2005-02-23 Thread Vladimir Dergachev
Hi Aapo,
  I have been thinking about this as well - the current code is just the 
attempt to get multitexturing working a little bit, apparently there is 
some info that is missing from r300_reg.h, or perhaps I misunderstood 
something.

  With regard to state switching, it might be worth it to simply hash 
various configuration (fog on /fog off, etc) and just upload state 
difference on such changes.

  This would not be too complicated to implement, whatever the mechanism 
of shader generation.

  Btw, another interesting link would be:
  http://ati.com/developer/samples/dx9/FixedFuncShader.html
  There is even some code to look at.
  Lastly, if you are in the mood to play with this please do - there is 
nothing wrong with trying multiple approaches.
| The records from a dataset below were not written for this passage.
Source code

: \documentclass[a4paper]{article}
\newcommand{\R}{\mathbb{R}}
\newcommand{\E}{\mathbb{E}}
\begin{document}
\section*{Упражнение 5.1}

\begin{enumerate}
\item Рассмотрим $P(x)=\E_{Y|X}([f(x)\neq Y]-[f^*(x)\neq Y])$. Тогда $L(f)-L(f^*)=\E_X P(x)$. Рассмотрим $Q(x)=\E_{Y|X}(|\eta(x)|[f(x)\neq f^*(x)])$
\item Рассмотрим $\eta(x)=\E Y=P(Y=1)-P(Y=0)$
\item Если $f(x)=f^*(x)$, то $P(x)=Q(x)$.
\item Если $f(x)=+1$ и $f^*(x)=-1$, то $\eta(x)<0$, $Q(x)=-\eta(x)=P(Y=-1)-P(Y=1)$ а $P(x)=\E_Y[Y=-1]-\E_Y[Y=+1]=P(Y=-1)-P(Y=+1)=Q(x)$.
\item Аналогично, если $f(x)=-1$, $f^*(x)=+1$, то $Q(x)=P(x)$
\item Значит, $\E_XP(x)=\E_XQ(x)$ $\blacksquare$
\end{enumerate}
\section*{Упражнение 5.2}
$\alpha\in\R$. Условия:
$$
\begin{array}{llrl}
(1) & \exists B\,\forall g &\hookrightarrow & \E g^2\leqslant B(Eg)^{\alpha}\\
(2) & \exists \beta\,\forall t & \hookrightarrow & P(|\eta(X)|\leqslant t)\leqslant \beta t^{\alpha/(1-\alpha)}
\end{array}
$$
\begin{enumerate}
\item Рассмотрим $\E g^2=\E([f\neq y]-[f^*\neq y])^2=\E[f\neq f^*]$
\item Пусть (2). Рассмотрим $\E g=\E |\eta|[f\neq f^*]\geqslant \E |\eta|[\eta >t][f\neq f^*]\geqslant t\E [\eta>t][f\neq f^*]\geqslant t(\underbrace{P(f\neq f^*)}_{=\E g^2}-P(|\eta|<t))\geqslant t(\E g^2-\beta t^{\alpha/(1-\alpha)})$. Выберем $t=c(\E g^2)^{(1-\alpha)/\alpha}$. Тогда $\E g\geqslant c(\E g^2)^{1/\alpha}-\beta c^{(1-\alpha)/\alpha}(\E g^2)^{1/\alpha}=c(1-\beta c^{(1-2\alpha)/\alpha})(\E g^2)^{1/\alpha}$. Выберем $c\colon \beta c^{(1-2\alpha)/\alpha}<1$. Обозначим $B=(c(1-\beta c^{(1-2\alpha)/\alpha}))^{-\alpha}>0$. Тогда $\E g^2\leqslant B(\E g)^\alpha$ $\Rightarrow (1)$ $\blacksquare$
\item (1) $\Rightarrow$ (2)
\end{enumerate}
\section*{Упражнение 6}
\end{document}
The important code in R300
driver has already been rewritten several times (AOS code handling, 
primitive submissions paths, etc)

What worked for ATI will not necessarily work for us, as getting the last 
fps is not as important as having a stable and maintainable driver. Thus 
we can (and do need to) experiment.

 best
 Vladimir Dergachev
On Wed, 23 Feb 2005, Aapo Tahkola wrote:
Greetings all.
I noticed that the code generation for r300 fixed pipeline has just
started and decided to start this discussion before the actual
implementation gets going at full speed.
To cut to the chase, I would like to suggest alternative implementation
using mesas struct vertex_program as a placeholder for fragments.
As a fragment I mean smallest possible piece of code that can be combined
into final program.
Some examples could be: directional light, exponental fog, ...
http://www.idi.ntnu.no/grupper/su/sif8094-reports/2002/p10.pdf should give
you a some idea what I mean.
IMO pretty much only benefit that could be achieved by implementing fixed
pipeline by using mesas structures and functions is its generality.
You could make it run on any chip that supports vertex programs. And I do
not only mean full pipeline but just eg. fog.
Im pretty founded of the possibility that mesa could implement parts that
driver wants as vertex program fallbacks like this.
Im not saying that by drivers supporting vertex programs would give it
support for these fallbacks as I dont think translation from mesas
representation to chip specific form just isnt fast enough for single
state changes. Therefore fragments should be translated into form that
chip wants only once(during first state change) or upon context creation.
Completely different aproach would be to have only one fragment of each
type and call them to get desired results.
However I havent noticed anything in r300 that would even make this even
close to possible.
Though I think hardware vendors move into that direction sooner or later.